Back in the late 1950s when I was getting ready for college there was no way my parents could pay and in addition I had no reference of college educated family members. The main option was the Draft and Viet Nam had not yet fully blossomed.
College was cheap. MIT I think was still less than $1000 per years plus room and board. However one could exist in a student hovel, an apartment with multiple room mates at $40 per month each plus food. Food could be purchased at $5 per week if one was cautious. Thus having a summer job as a lifeguard, at $70 per week, less $20 for Fed and NY Tax and SSI, one had $50 per week then subtract transportation, $0.15 bus each way. No cell phone, no laptop, no Netflix, no lunch, one pair of shoes.

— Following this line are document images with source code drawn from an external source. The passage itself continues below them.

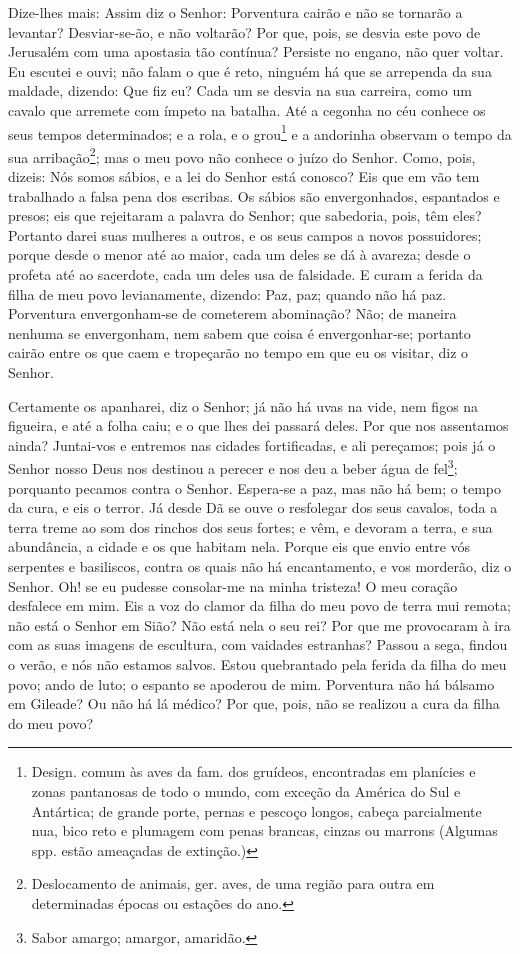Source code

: Dize-lhes mais: Assim diz o Senhor: Porventura cairão e não se
tornarão a levantar? Desviar-se-ão, e não voltarão? Por que,
pois, se desvia este povo de Jerusalém com uma apostasia tão
contínua? Persiste no engano, não quer voltar. Eu escutei e
ouvi; não falam o que é reto, ninguém há que se arrependa da sua
maldade, dizendo: Que fiz eu? Cada um se desvia na sua carreira,
como um cavalo que arremete com ímpeto na batalha. Até a cegonha
no céu conhece os seus tempos determinados; e a rola, e o
grou\footnote{Design. comum às aves da fam. dos gruídeos,
encontradas em planícies e zonas pantanosas de todo o mundo, com
exceção da América do Sul e Antártica; de grande porte, pernas e
pescoço longos, cabeça parcialmente nua, bico reto e plumagem com
penas brancas, cinzas ou marrons (Algumas spp. estão ameaçadas de
extinção.)} e a andorinha observam o tempo da sua
arribação\footnote{Deslocamento de animais, ger. aves, de uma região
para outra em determinadas épocas ou estações do ano.}; mas o meu
povo não conhece o juízo do Senhor. Como, pois, dizeis: Nós
somos sábios, e a lei do Senhor está conosco? Eis que em vão tem
trabalhado a falsa pena dos escribas. Os sábios são
envergonhados, espantados e presos; eis que rejeitaram a palavra do
Senhor; que sabedoria, pois, têm eles? Portanto darei suas
mulheres a outros, e os seus campos a novos possuidores; porque
desde o menor até ao maior, cada um deles se dá à avareza; desde o
profeta até ao sacerdote, cada um deles usa de falsidade. E
curam a ferida da filha de meu povo levianamente, dizendo: Paz, paz;
quando não há paz. Porventura envergonham-se de cometerem
abominação? Não; de maneira nenhuma se envergonham, nem sabem que
coisa é envergonhar-se; portanto cairão entre os que caem e
tropeçarão no tempo em que eu os visitar, diz o Senhor.

Certamente os apanharei, diz o Senhor; já não há uvas na vide,
nem figos na figueira, e até a folha caiu; e o que lhes dei passará
deles. Por que nos assentamos ainda? Juntai-vos e entremos
nas cidades fortificadas, e ali pereçamos; pois já o Senhor nosso
Deus nos destinou a perecer e nos deu a beber água de
fel\footnote{Sabor amargo; amargor, amaridão.}; porquanto pecamos
contra o Senhor. Espera-se a paz, mas não há bem; o tempo da
cura, e eis o terror. Já desde Dã se ouve o resfolegar dos
seus cavalos, toda a terra treme ao som dos rinchos dos seus fortes;
e vêm, e devoram a terra, e sua abundância, a cidade e os que
habitam nela. Porque eis que envio entre vós serpentes e
basiliscos, contra os quais não há encantamento, e vos morderão, diz
o Senhor. Oh! se eu pudesse consolar-me na minha tristeza! O
meu coração desfalece em mim. Eis a voz do clamor da filha do
meu povo de terra mui remota; não está o Senhor em Sião? Não está
nela o seu rei? Por que me provocaram à ira com as suas imagens de
escultura, com vaidades estranhas? Passou a sega, findou o
verão, e nós não estamos salvos. Estou quebrantado pela
ferida da filha do meu povo; ando de luto; o espanto se apoderou de
mim. Porventura não há bálsamo em Gileade? Ou não há lá
médico? Por que, pois, não se realizou a cura da filha do meu povo?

Now how to come up with the tuition? The only real solution was a scholarship. By 1960 there were multiple science and engineering scholarships from NASA, to DoD, to even NY State. I got a NY State Science and Engineering one which covered tuition. I was home free along as I continued to perform. Four years later, degree in hand, debt free, and quite slim from my low calorie diet, I was in grad school. Again fellowships and after some six years on multiple degrees I was out in 1971, debt free.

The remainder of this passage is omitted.